Era Scarecrow rtcvb32 at yahoo.com
Fri Oct 19 20:49:13 PDT 2012


On Saturday, 20 October 2012 at 01:06:57 UTC, bearophile wrote:
> I'd like to write code like this (the constructors of the 
> structs must take 1 argument):
>
> // some imports here
> void main() {
>     BigInt[] data1 = [5, 6, 9];
>     Ranged!(int,5,10)[] data2 = [5, 6, 9];
>     Nibble[] data3 = [1, 2, 15]; // Nibble.sizeof == 1
>     alias Typedef!int Mint;
>     Mint[] data4 = [5, 6, 9];
> }
>
>
> Do you like this feature?
>
> Currently in D you write this, it's not handy if you have many 
> items:
>
> // some imports here
> void main() {
>     auto data1 = [BigInt(5), BigInt(6), BigInt(9)];
>     alias Ranged!(int,5,10) R; // a short name
>     auto data2 = [R(5), R(6), R(9)];
>     auto data3 = [Nibble(1), Nibble(2), Nibble(15)];
>     alias Typedef!int Mint;
>     Mint[] data4 = [Mint(5), Mint(6), Mint(9)];
> }

  Only way i can see this working simply, is if it's auto, at 
least one of the items have to specify it's full type and the 
rest can be ignored. Also it must have a constructor that takes 
that one type of argument. So..

//50 & 100 aren't BigInt, but can be constructed to be one..
  auto bignums = [BigInt(25), 50, 100];

  As for above arrays where the type is known, I can't see a 
reason why it can't work.

  In a large array of static data I've had to make shortcut names 
for several structs in order to keep it readable and 
programmable. This may help in some cases, or perhaps all of them.

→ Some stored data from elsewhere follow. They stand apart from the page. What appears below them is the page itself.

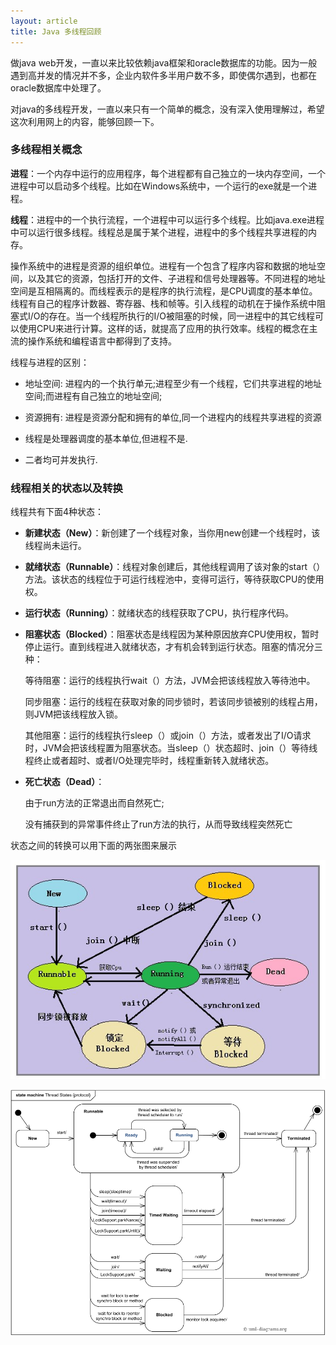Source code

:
 ```yaml
---
layout: article
title: Java 多线程回顾
---
```


做java web开发，一直以来比较依赖java框架和oracle数据库的功能。因为一般遇到高并发的情况并不多，企业内软件多半用户数不多，即使偶尔遇到，也都在oracle数据库中处理了。

对java的多线程开发，一直以来只有一个简单的概念，没有深入使用理解过，希望这次利用网上的内容，能够回顾一下。

### 多线程相关概念 ###

**进程**：一个内存中运行的应用程序，每个进程都有自己独立的一块内存空间，一个进程中可以启动多个线程。比如在Windows系统中，一个运行的exe就是一个进程。

**线程**：进程中的一个执行流程，一个进程中可以运行多个线程。比如java.exe进程中可以运行很多线程。线程总是属于某个进程，进程中的多个线程共享进程的内存。

操作系统中的进程是资源的组织单位。进程有一个包含了程序内容和数据的地址空间，以及其它的资源，包括打开的文件、子进程和信号处理器等。不同进程的地址空间是互相隔离的。而线程表示的是程序的执行流程，是CPU调度的基本单位。线程有自己的程序计数器、寄存器、栈和帧等。引入线程的动机在于操作系统中阻塞式I/O的存在。当一个线程所执行的I/O被阻塞的时候，同一进程中的其它线程可以使用CPU来进行计算。这样的话，就提高了应用的执行效率。线程的概念在主流的操作系统和编程语言中都得到了支持。

线程与进程的区别：

- 地址空间: 进程内的一个执行单元;进程至少有一个线程，它们共享进程的地址空间;而进程有自己独立的地址空间;

- 资源拥有: 进程是资源分配和拥有的单位,同一个进程内的线程共享进程的资源

- 线程是处理器调度的基本单位,但进程不是.

- 二者均可并发执行. 

### 线程相关的状态以及转换 ###

线程共有下面4种状态：



- **新建状态（New）**：新创建了一个线程对象，当你用new创建一个线程时，该线程尚未运行。



- **就绪状态（Runnable）**：线程对象创建后，其他线程调用了该对象的start（）方法。该状态的线程位于可运行线程池中，变得可运行，等待获取CPU的使用权。



- **运行状态（Running）**：就绪状态的线程获取了CPU，执行程序代码。



- **阻塞状态（Blocked）**：阻塞状态是线程因为某种原因放弃CPU使用权，暂时停止运行。直到线程进入就绪状态，才有机会转到运行状态。阻塞的情况分三种：
	
    等待阻塞：运行的线程执行wait（）方法，JVM会把该线程放入等待池中。
    	
	同步阻塞：运行的线程在获取对象的同步锁时，若该同步锁被别的线程占用，则JVM把该线程放入锁。
    	 
    其他阻塞：运行的线程执行sleep（）或join（）方法，或者发出了I/O请求时，JVM会把该线程置为阻塞状态。当sleep（）状态超时、join（）等待线程终止或者超时、或者I/O处理完毕时，线程重新转入就绪状态。



- **死亡状态（Dead）**：
 
	由于run方法的正常退出而自然死亡;

    没有捕获到的异常事件终止了run方法的执行，从而导致线程突然死亡 

状态之间的转换可以用下面的两张图来展示

![thread color](/img/thread-color.jpg)

![thread detail](/img/thread-detail.png)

  Course this also means if a structure is being initialized then 
perhaps it can be extended. Like the above, except...

  struct S {
    int x,y;
    BigInt z;
  }

  S s = {1,2,3}; //3 converted if BigInt has a constructor for int

//if that's illegal, then you'd do this to make it work instead,
//which seems... unnecessary.
  struct S {
    int x,y;
    BigInt[1] z;
  }

  S s = {1,2,[3]};


  The downside is if there's memory allocation or heavy work that 
can't be done at compile-time then there may be more complex 
issues trying to optimize something. Makes it sorta mixed.